▶ **What you will do**
Exactly the lines from the start of the data below through the line containing "## Palindrome" must be returned, and no others.

▶ **Data shown**

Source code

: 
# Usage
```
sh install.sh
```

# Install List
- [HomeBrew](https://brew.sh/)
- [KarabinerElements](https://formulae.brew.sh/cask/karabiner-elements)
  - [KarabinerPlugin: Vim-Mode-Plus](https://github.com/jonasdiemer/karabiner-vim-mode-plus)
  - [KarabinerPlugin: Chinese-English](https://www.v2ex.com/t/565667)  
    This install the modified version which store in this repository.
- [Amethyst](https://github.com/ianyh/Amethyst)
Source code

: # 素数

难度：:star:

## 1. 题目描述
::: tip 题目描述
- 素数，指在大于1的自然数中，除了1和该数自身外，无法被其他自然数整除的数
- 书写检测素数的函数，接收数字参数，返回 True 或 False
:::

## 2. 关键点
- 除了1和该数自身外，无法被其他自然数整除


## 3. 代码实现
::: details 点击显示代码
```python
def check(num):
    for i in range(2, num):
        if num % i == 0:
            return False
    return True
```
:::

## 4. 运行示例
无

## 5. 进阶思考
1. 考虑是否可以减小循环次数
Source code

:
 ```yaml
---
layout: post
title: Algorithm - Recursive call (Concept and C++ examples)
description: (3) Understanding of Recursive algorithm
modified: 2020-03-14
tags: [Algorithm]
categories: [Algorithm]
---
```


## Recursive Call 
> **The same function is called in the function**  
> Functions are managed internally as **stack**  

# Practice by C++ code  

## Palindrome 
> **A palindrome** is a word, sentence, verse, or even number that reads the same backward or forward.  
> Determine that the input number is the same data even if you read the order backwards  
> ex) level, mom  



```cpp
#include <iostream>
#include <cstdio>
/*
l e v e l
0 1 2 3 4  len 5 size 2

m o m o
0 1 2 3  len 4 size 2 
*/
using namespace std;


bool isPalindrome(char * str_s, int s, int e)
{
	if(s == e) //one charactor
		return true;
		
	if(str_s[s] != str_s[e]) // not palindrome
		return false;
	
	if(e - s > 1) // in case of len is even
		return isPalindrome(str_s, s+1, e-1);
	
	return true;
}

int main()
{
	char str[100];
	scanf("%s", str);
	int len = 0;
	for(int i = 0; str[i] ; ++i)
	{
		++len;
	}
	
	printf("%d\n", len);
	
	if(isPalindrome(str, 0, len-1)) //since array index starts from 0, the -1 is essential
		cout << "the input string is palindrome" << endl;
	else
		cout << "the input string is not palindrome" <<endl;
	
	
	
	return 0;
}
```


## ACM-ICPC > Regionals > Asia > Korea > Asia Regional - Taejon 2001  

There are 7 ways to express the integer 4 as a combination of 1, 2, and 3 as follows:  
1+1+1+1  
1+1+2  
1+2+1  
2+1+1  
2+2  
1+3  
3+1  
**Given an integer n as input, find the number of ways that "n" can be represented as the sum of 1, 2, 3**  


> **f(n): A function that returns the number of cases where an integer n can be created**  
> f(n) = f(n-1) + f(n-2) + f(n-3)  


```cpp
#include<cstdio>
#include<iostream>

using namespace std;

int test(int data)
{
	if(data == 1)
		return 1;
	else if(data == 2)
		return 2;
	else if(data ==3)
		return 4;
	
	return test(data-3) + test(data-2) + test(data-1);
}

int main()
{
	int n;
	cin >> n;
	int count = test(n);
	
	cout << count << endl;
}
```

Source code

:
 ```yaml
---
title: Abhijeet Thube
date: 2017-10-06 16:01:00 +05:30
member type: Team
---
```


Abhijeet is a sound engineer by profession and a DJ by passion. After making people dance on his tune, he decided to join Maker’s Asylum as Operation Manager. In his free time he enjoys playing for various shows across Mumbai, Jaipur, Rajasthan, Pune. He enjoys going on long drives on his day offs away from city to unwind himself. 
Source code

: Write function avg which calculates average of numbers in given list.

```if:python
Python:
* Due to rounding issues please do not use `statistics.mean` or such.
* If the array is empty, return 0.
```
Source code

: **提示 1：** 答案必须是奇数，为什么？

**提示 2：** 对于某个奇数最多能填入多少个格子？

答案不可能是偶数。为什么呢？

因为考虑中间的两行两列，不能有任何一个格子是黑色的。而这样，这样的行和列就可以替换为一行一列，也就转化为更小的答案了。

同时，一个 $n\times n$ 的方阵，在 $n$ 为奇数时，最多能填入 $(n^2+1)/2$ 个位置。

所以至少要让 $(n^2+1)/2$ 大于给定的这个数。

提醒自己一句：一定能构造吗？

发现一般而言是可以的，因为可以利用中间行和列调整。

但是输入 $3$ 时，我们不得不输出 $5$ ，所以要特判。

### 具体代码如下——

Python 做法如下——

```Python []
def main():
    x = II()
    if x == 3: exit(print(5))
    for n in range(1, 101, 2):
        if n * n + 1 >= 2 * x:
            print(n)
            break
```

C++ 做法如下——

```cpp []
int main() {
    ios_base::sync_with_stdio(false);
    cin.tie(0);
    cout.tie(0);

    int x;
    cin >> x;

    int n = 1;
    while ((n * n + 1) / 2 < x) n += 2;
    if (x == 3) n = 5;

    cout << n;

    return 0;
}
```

▶ **Exercise answer**
Source code

: 
# Usage
```
sh install.sh
```

# Install List
- [HomeBrew](https://brew.sh/)
- [KarabinerElements](https://formulae.brew.sh/cask/karabiner-elements)
  - [KarabinerPlugin: Vim-Mode-Plus](https://github.com/jonasdiemer/karabiner-vim-mode-plus)
  - [KarabinerPlugin: Chinese-English](https://www.v2ex.com/t/565667)  
    This install the modified version which store in this repository.
- [Amethyst](https://github.com/ianyh/Amethyst)
Source code

: # 素数

难度：:star:

## 1. 题目描述
::: tip 题目描述
- 素数，指在大于1的自然数中，除了1和该数自身外，无法被其他自然数整除的数
- 书写检测素数的函数，接收数字参数，返回 True 或 False
:::

## 2. 关键点
- 除了1和该数自身外，无法被其他自然数整除


## 3. 代码实现
::: details 点击显示代码
```python
def check(num):
    for i in range(2, num):
        if num % i == 0:
            return False
    return True
```
:::

## 4. 运行示例
无

## 5. 进阶思考
1. 考虑是否可以减小循环次数
Source code

:
 ```yaml
---
layout: post
title: Algorithm - Recursive call (Concept and C++ examples)
description: (3) Understanding of Recursive algorithm
modified: 2020-03-14
tags: [Algorithm]
categories: [Algorithm]
---
```


## Recursive Call 
> **The same function is called in the function**  
> Functions are managed internally as **stack**  

# Practice by C++ code  

## Palindrome 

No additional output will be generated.